-- Material to process --
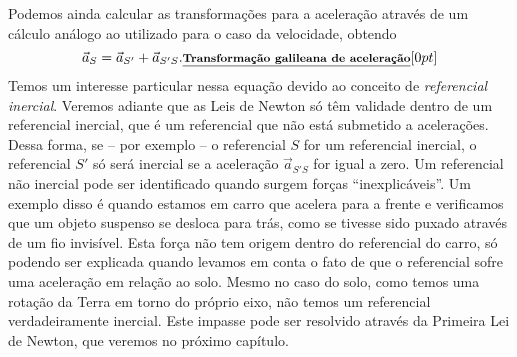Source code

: Podemos ainda calcular as transformações para a aceleração através de um cálculo análogo ao utilizado para o caso da velocidade, obtendo
\begin{equation}
  \vec{a}_S = \vec{a}_{S'} + \vec{a}_{S'S}.  \relax{\footnotesize\emph{\textbf{Transformação galileana de aceleração}}}[0pt]
\end{equation}
%
Temos um interesse particular nessa equação devido ao conceito de \emph{referencial inercial}. Veremos adiante que as Leis de Newton só têm validade dentro de um referencial inercial, que é um referencial que não está submetido a acelerações. Dessa forma, se -- por exemplo -- o referencial $S$ for um referencial inercial, o referencial $S'$ só será inercial se a aceleração $\vec{a}_{S'S}$ for igual a zero. Um referencial não inercial pode ser identificado quando surgem forças ``inexplicáveis''. Um exemplo disso é quando estamos em carro que acelera para a frente e verificamos que um objeto suspenso se desloca para trás, como se tivesse sido puxado através de um fio invisível. Esta força não tem origem dentro do referencial do carro, só podendo ser explicada quando levamos em conta o fato de que o referencial sofre uma aceleração em relação ao solo. Mesmo no caso do solo, como temos uma rotação da Terra em torno do próprio eixo, não temos um referencial verdadeiramente inercial. Este impasse pode ser resolvido através da Primeira Lei de Newton, que veremos no próximo capítulo.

-- Exercise details --
Your response must reproduce every line of the data exactly, with images omitted.

-- Result for this exercise --
Source code

: Podemos ainda calcular as transformações para a aceleração através de um cálculo análogo ao utilizado para o caso da velocidade, obtendo
\begin{equation}
  \vec{a}_S = \vec{a}_{S'} + \vec{a}_{S'S}.  \relax{\footnotesize\emph{\textbf{Transformação galileana de aceleração}}}[0pt]
\end{equation}
%
Temos um interesse particular nessa equação devido ao conceito de \emph{referencial inercial}. Veremos adiante que as Leis de Newton só têm validade dentro de um referencial inercial, que é um referencial que não está submetido a acelerações. Dessa forma, se -- por exemplo -- o referencial $S$ for um referencial inercial, o referencial $S'$ só será inercial se a aceleração $\vec{a}_{S'S}$ for igual a zero. Um referencial não inercial pode ser identificado quando surgem forças ``inexplicáveis''. Um exemplo disso é quando estamos em carro que acelera para a frente e verificamos que um objeto suspenso se desloca para trás, como se tivesse sido puxado através de um fio invisível. Esta força não tem origem dentro do referencial do carro, só podendo ser explicada quando levamos em conta o fato de que o referencial sofre uma aceleração em relação ao solo. Mesmo no caso do solo, como temos uma rotação da Terra em torno do próprio eixo, não temos um referencial verdadeiramente inercial. Este impasse pode ser resolvido através da Primeira Lei de Newton, que veremos no próximo capítulo.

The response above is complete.